• **Work item**
Check every line of the entries that follow, and copy the ones containing "JSON".

(Saved data entries)
────────────────────

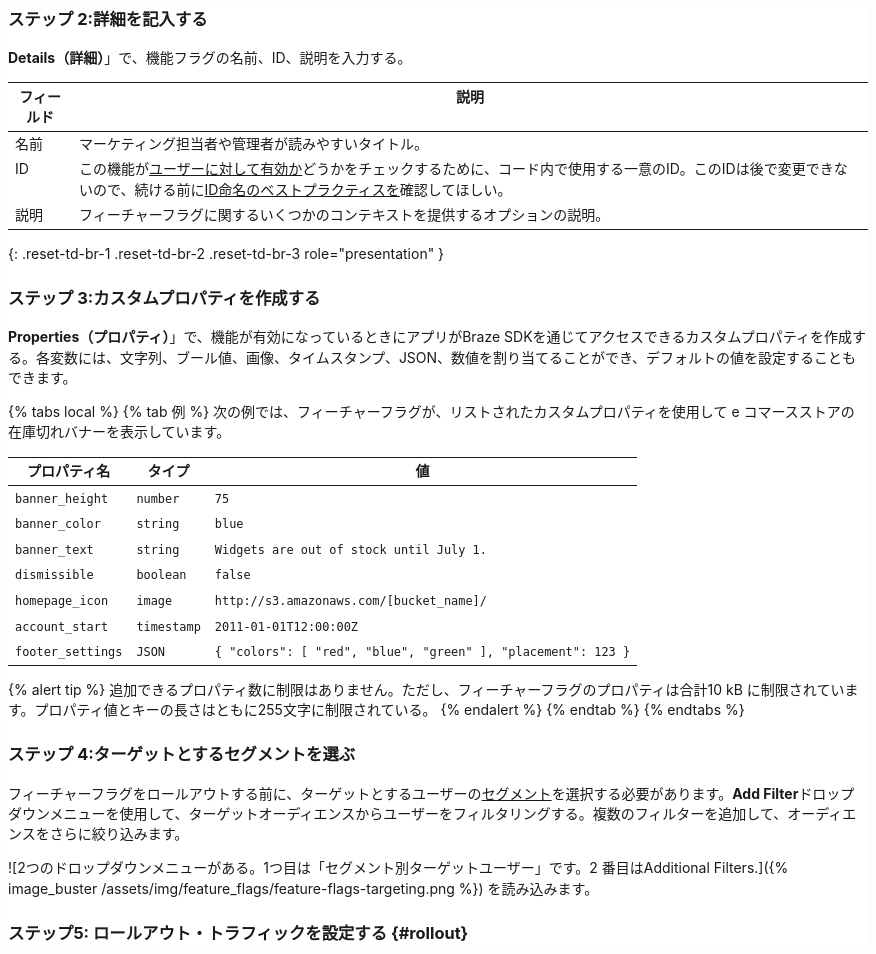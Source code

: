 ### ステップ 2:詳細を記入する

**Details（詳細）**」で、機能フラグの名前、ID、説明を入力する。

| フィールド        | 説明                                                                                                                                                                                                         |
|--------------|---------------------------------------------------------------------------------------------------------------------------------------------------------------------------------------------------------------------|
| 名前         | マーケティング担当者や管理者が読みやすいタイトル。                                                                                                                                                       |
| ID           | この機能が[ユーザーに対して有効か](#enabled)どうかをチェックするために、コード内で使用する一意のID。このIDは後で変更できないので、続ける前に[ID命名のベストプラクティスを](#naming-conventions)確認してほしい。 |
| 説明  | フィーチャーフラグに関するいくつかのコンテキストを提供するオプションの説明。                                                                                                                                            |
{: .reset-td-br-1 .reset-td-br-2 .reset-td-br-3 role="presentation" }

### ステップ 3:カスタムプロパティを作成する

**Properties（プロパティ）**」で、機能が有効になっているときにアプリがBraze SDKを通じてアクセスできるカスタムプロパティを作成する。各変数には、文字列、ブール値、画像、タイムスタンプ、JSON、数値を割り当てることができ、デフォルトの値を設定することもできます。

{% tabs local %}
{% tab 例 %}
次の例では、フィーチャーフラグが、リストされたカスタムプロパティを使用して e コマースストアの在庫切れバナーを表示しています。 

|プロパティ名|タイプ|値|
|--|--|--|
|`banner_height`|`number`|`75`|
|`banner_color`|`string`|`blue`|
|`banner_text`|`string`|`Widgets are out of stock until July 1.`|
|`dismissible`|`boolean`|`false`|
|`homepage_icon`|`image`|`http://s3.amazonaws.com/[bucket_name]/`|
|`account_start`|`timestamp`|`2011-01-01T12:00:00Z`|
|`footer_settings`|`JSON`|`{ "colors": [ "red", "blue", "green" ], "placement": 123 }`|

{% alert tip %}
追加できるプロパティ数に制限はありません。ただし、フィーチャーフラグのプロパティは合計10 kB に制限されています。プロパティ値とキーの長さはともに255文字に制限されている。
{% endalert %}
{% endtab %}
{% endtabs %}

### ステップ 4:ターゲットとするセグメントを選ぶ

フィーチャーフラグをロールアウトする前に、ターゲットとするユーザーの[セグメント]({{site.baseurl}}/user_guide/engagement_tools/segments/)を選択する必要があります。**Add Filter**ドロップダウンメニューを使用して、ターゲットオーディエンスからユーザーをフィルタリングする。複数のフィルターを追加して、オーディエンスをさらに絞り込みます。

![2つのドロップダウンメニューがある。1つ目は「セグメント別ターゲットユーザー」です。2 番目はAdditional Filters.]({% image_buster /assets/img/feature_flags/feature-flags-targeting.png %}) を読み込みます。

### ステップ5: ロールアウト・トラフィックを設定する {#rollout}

────────────────────

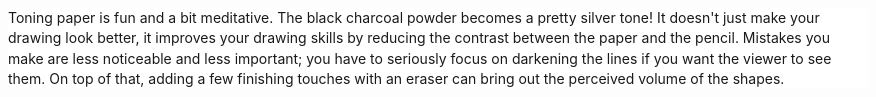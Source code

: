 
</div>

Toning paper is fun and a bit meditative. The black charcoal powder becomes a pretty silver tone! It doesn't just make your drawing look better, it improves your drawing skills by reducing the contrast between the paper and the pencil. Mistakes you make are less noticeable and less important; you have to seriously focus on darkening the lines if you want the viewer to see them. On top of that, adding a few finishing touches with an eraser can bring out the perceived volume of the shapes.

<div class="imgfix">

────────────────────

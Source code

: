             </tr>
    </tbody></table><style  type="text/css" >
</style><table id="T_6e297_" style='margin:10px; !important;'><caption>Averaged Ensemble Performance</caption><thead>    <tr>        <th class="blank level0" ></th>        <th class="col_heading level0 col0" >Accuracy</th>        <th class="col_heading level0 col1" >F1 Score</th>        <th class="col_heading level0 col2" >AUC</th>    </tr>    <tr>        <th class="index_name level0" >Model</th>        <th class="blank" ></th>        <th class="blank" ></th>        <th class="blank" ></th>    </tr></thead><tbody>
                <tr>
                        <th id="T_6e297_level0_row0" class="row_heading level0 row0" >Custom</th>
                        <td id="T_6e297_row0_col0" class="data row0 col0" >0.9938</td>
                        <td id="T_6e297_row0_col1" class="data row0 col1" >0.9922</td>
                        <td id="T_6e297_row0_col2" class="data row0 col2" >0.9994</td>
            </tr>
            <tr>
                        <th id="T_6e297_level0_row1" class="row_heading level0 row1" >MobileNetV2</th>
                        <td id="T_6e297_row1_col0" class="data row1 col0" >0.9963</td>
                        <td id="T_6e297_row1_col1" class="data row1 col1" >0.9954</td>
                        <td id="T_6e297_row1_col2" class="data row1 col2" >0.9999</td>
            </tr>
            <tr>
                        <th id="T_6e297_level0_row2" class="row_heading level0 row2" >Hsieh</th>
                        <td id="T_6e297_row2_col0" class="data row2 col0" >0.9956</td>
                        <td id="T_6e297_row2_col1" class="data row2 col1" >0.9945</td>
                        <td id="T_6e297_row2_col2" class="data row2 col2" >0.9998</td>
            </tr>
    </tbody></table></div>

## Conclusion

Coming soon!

────────────────────

• **Reply to the task**
**Properties（プロパティ）**」で、機能が有効になっているときにアプリがBraze SDKを通じてアクセスできるカスタムプロパティを作成する。各変数には、文字列、ブール値、画像、タイムスタンプ、JSON、数値を割り当てることができ、デフォルトの値を設定することもできます。
|`footer_settings`|`JSON`|`{ "colors": [ "red", "blue", "green" ], "placement": 123 }`|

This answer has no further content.